* Task item
Please take the records that follow and repeat exactly the lines starting with the line with "program were being" and going on through the line with "containing a list".

# # # # # # #

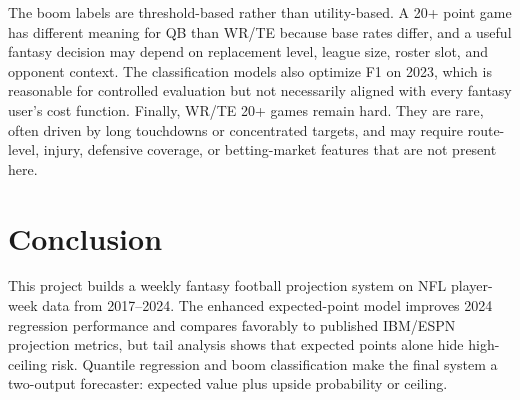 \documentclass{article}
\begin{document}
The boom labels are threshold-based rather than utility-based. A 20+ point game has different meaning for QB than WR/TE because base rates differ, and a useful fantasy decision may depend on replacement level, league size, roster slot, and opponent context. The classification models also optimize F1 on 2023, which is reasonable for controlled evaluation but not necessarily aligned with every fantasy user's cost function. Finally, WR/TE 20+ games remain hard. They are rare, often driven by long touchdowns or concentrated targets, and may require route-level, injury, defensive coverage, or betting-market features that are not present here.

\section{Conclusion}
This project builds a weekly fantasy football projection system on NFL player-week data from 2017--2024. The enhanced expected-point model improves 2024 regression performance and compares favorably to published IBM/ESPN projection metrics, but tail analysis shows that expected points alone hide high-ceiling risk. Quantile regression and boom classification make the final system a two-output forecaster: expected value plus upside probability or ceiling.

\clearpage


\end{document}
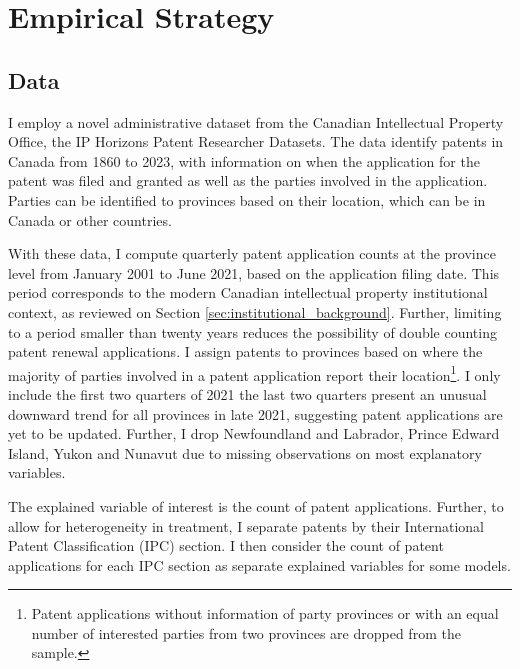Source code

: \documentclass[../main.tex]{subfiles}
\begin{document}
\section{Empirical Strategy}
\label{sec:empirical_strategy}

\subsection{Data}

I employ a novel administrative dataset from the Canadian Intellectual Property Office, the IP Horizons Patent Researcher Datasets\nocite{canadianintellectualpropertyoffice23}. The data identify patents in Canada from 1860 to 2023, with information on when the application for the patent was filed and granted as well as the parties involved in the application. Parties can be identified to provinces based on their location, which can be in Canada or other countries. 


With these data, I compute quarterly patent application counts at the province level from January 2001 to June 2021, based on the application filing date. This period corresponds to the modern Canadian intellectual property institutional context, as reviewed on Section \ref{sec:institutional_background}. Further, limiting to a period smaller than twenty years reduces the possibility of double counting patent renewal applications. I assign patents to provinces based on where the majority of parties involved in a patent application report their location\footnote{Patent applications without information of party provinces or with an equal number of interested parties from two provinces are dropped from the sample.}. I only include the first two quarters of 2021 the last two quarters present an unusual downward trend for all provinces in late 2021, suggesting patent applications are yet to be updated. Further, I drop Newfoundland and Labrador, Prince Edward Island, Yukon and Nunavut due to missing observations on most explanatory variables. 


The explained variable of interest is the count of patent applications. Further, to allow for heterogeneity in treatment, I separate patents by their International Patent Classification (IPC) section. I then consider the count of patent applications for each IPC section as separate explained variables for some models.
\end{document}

# # # # # # #

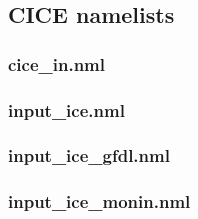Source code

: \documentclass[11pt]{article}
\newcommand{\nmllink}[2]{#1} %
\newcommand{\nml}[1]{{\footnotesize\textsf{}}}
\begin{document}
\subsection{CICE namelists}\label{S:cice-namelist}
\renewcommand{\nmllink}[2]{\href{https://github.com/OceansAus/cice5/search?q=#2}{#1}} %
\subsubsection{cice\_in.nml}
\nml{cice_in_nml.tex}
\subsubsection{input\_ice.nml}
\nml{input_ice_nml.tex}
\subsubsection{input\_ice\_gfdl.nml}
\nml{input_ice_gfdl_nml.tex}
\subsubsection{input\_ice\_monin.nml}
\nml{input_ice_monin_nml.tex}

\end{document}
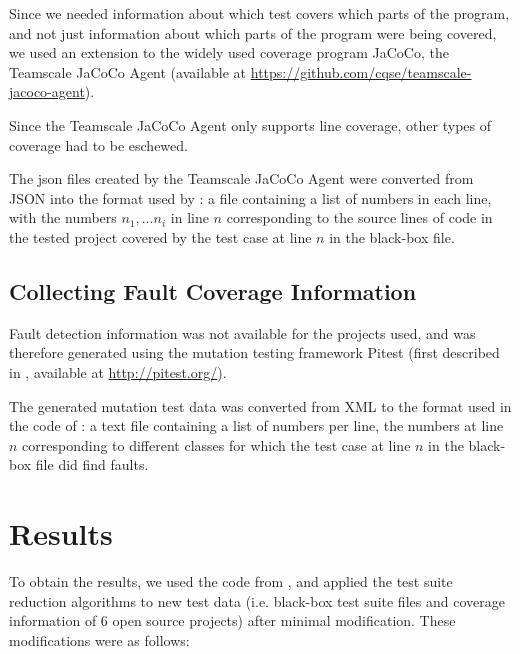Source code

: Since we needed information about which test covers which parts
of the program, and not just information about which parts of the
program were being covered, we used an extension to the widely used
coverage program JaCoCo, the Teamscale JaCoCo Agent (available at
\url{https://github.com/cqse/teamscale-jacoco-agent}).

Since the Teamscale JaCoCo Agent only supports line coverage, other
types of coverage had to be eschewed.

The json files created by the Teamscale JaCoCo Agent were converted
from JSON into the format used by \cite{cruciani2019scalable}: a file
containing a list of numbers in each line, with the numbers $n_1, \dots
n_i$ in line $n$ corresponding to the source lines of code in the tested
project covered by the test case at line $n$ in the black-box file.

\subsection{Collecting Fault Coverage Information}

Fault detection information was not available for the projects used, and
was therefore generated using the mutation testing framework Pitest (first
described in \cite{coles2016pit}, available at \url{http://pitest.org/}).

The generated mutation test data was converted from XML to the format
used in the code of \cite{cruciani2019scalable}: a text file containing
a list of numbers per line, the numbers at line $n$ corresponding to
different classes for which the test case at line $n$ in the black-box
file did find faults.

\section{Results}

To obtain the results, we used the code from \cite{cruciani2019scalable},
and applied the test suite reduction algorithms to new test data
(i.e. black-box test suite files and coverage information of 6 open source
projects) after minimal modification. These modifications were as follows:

# # # # # # #

* Written answer
program were being covered, we used an extension to the widely used
coverage program JaCoCo, the Teamscale JaCoCo Agent (available at
\url{https://github.com/cqse/teamscale-jacoco-agent}).

Since the Teamscale JaCoCo Agent only supports line coverage, other
types of coverage had to be eschewed.

The json files created by the Teamscale JaCoCo Agent were converted
from JSON into the format used by \cite{cruciani2019scalable}: a file
containing a list of numbers in each line, with the numbers $n_1, \dots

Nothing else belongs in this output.